Most pleasant and thoughtful
spizzletrunk | Dunnville | 08/17/2005
(5 out of 5 stars)
"This is the best cd that has ever been made.
The Broken Heart of Man"
Tibet's masterpiece
Robert E. Murena Jr. | Fairfield, CT United States | 04/23/2004
(5 out of 5 stars)
"Taking the styles developed on Thunder Perfect Mind which took well-developed folk formats and very lush scores similar to the band Sands, Of Ruine or Some Blazing Star is truly an inspirational and original album which is probably the pinnacle of David Tibets creative talent. Pulling away from his tape loop styles slightly this album mixes the right amount of noise and melody to make it an album that always has great replay value. Owning this album for nearly a decade I never am bored by it and rate highly"
Meditative Beauty
Jonathon M. Rose | 11/01/2008
(5 out of 5 stars)
"I'll start this with saying that I'm relatively new to Current 93, basically meaning I've been listening to them for less than a year and only have this, Soft Black Stars, Sleep..., and Black Ships. Furthermore folk per se isn't really my favorite genre though my tastes are extremely eclectic. I buy a lot of disks so have around 500 disks or so, and though being a Christian I typically hate most Christian music as its puerile poorly written drivel with little to no brains behind it.

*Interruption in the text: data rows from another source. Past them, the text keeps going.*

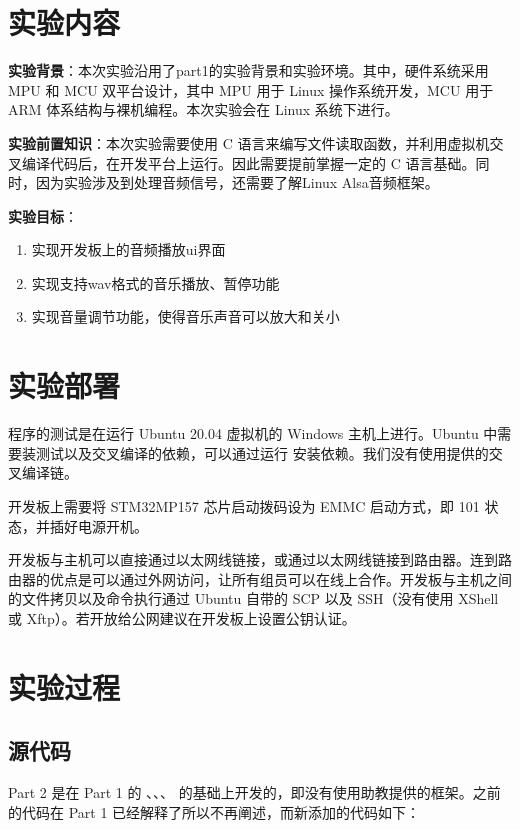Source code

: 
\section{实验内容}

\textbf{实验背景}：本次实验沿用了part1的实验背景和实验环境。其中，硬件系统采用 MPU 和 MCU 双平台设计，其中 MPU 用于 Linux 操作系统开发，MCU 用于 ARM 体系结构与裸机编程。本次实验会在 Linux 系统下进行。

\textbf{实验前置知识}：本次实验需要使用 C 语言来编写文件读取函数，并利用虚拟机交叉编译代码后，在开发平台上运行。因此需要提前掌握一定的 C 语言基础。同时，因为实验涉及到处理音频信号，还需要了解Linux Alsa音频框架。

\textbf{实验目标}：

\begin{enumerate}
    \item 实现开发板上的音频播放ui界面
    \item 实现支持wav格式的音乐播放、暂停功能
    \item 实现音量调节功能，使得音乐声音可以放大和关小
\end{enumerate}

\section{实验部署}

程序的测试是在运行 Ubuntu 20.04 虚拟机的 Windows 主机上进行。Ubuntu 中需要装测试以及交叉编译的依赖，可以通过运行  安装依赖。我们没有使用提供的交叉编译链。

开发板上需要将 STM32MP157 芯片启动拨码设为 EMMC 启动方式，即 101 状态，并插好电源开机。

开发板与主机可以直接通过以太网线链接，或通过以太网线链接到路由器。连到路由器的优点是可以通过外网访问，让所有组员可以在线上合作。开发板与主机之间的文件拷贝以及命令执行通过 Ubuntu 自带的 SCP 以及 SSH（没有使用 XShell 或 Xftp）。若开放给公网建议在开发板上设置公钥认证。

\section{实验过程}

\subsection{源代码}


Part 2 是在 Part 1 的 、、、 的基础上开发的，即没有使用助教提供的框架。之前的代码在 Part 1 已经解释了所以不再阐述，而新添加的代码如下：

All this is to say that this is the most beautiful disk I own. Its beauty is not in the typical sense, as Tibet's vocals can be at times very jarring (as in the Miserere section from "Moonlight") but it is aching beautiful in its intensity, and purity and lyric beauty. It's a disk to meditate to, and to quietly think on the ways of God and our own limited understanding of His ways and really of the world as a whole. This is to be taken of course as a whole piece of music, still some pieces stand out. This World Makes Great Blood was an early stand out with its hypnotic chorus and sheer power. For lyric and spiritual beauty I find track XII: Dormition and Dominion hard to top in any way. From the historical references to St. Eustace and the stag to death being over come and the building ending of "Dominion - Father you rule" the power of this piece rarely fails to bring tears to my eyes, its simply gorgeous. So if you want one of the most achingly beautiful and meditatively profound pieces of music of the modern age this album is well worth getting, as are their other albums. Black Ships is of what I own their most intense and driving, but if you want a quite album to meditate and think and feel to, you will find no better album than Of Ruine Or Some Blazing Starre."